Krankheiten: Krankheiten sind ein echtes Übel für Sukkulenten. Die häufigsten sind:
- Übermäßige Feuchtigkeit, die die Pflanze von unten verrotten lässt und schwarz wird. Im Allgemeinen: Wenn die Pflanze schwarz wird, ist das tödlich für sie.
- Übermäßige Trockenheit: Die Pflanze trocknet aus, die fleischigen Teile schrumpfen und eine totale Absterbenszone ist sichtbar: kein Problem, gießen Sie die Pflanze gut und es wird gut sein (normalerweise…)
- Übermäßige Sonneneinstrahlung: Einige Blätter sind an manchen Stellen gerötet oder schwarz. Es ist notwendig, die Pflanze für eine gewisse Zeit im Schatten zu platzieren und ihre Exposition zu überprüfen.
- Löcher in den Blättern? Es könnte das Ergebnis von grünen Raupen sein.
- Braune Punkte, klebrige weiße Bereiche: Achtung!
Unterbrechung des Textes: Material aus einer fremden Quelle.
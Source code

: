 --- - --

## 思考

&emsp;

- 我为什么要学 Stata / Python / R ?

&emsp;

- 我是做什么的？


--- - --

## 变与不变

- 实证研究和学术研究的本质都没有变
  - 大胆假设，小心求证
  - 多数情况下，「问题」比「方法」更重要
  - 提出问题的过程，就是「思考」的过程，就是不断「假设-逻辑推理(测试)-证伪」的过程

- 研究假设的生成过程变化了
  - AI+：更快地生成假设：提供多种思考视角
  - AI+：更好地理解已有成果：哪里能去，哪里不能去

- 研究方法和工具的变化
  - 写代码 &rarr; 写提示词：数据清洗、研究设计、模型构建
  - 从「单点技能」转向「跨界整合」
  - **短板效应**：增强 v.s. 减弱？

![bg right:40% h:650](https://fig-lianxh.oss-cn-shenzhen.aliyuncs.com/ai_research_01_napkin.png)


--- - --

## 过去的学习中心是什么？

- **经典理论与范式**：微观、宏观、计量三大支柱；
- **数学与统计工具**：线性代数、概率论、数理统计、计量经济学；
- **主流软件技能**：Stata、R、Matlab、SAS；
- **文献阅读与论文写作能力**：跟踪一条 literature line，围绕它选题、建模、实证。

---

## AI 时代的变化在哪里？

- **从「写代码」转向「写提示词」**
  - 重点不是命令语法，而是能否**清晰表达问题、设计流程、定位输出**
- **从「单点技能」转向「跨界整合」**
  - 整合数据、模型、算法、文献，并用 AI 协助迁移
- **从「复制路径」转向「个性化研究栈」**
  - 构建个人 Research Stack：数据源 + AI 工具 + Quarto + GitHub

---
Das sind wahrscheinlich Schädlinge. Marienkäfer und Blattläuse lieben auch Sukkulenten. Es ist notwendig, die Pflanze von anderen fernzuhalten und sie mit den entsprechenden Produkten zu behandeln.
Jetzt haben Sie alle Karten in der Hand, um sich um Ihre Sukkulenten zu kümmern. Sie beginnen mit einer kleinen Pflanze und werden bald einen üppigen Garten haben!